Fue un visionario que sacudió con rebeldía el problema, ya fuera amoroso, social, político o económico, y decidió con sus propias palabras poner los hechos en su verdadero lugar. Su música, al igual que su lenguaje, fue libertaria. Leandro Díaz fue un revolucionario que decidió expresar sus verdades sin temor a cualquier retaliación. Por ello, su obra es de una profundidad tal, que permite verla, tocarla, referenciarla, marcarla en varios tiempos y espacios, lo que le da un enorme sentido de universalidad. Prueba de ello es la agudeza narrativa planteada por un valor musical como él, en donde refleja su realidad amorosa, sin temor, para decirle a su amada, “Quiéreme vidita mía que soy un ave y no tengo nido”.

Peleó con todo y contra todos. Siempre mantuvo un dialogo permanente con la vida, la muerte, lo amoroso, el desamor, y se enfrentó con sus versos certeros a lo desconocido.
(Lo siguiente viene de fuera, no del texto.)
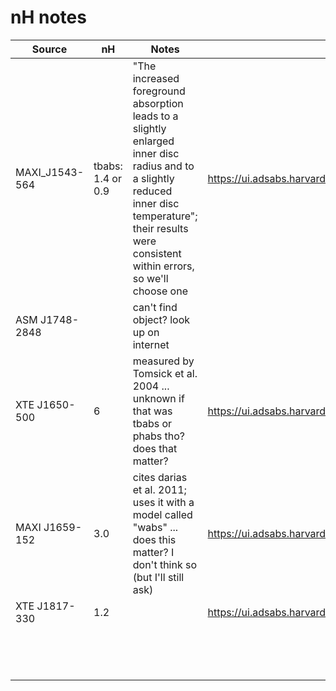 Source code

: # nH notes

| Source   | nH   | Notes   | References  |
|---|---|---|---|
| MAXI_J1543-564  | tbabs: 1.4 or 0.9   | "The increased foreground absorption leads to a slightly enlarged inner disc radius and to a slightly reduced inner disc temperature"; their results were consistent within errors, so we'll choose one  | https://ui.adsabs.harvard.edu/abs/2012MNRAS.422..679S/abstract    |
| ASM J1748-2848  |   | can't find object? look up on internet  |   |
| XTE J1650-500   | 6   | measured by Tomsick et al. 2004 ... unknown if that was tbabs or phabs tho? does that matter? | https://ui.adsabs.harvard.edu/abs/2004ApJ...617.1272C/abstract |
| MAXI J1659-152  | 3.0   | cites darias et al. 2011; uses it with a model called "wabs" ... does this matter? I don't think so (but I'll still ask)  | https://ui.adsabs.harvard.edu/abs/2016MNRAS.460.3163M/abstract   |
| XTE J1817-330   | 1.2  |  | https://ui.adsabs.harvard.edu/abs/2011MNRAS.412.1011R/abstract  |
|   |   |   |   |
|   |   |   |   |
|   |   |   |   |
|   |   |   |   |
|   |   |   |   |
|   |   |   |   |
|   |   |   |   |
|   |   |   |   |
|   |   |   |   |
|   |   |   |   |
|   |   |   |   |
|   |   |   |   |
|   |   |   |   |
|   |   |   |   |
Así hizo su nombre, el cual se debe a su talento. Fue tanta su lucha, que hasta las constantes muestras de olvido cayeron bajo el influjo de sus variadas melodías y textos llenos de realidades dolorosas, pero que sólo un gigante de la composición como él pudo sortear para bien de su mundo musical.

La obra de Leandro José Díaz está viva. Sigue de pie como su nombre. En ella aparecen sus amores contrariados, los que aceptaron sus peticiones y con quienes tuvo sus hijos, caso especial Clementina y Nelis; los relatos de promesas incumplidas, sus peleas por la exclusión que vivió en carne propia, sumados a tantos nombres de amores, entre ellos, Cecilia, Matilde, Josefa… gorditas, delgadas, morenas, blancas, altas y bajitas, diosas coronadas o sin cetro, viudas con marido vivo, hacen parte de ese repertorio amoroso que un hombre como él pudo atesorar.

Atrás quedó el lector de manos femeninas, señalador de suerte, que un día decidió cortar por lo sano porque ya sabía el nombre de los perfumes de las rosas y de las mujeres, que se ponían el mejor vestido para las fiestas patronales. Por todas esas razones, Leandro José Díaz, el más grande creador guajiro de música vallenata, sentencia: “Yo sigo como lo hace el hombre, porque el artista es como el arco iris, nace en cualquier parte”.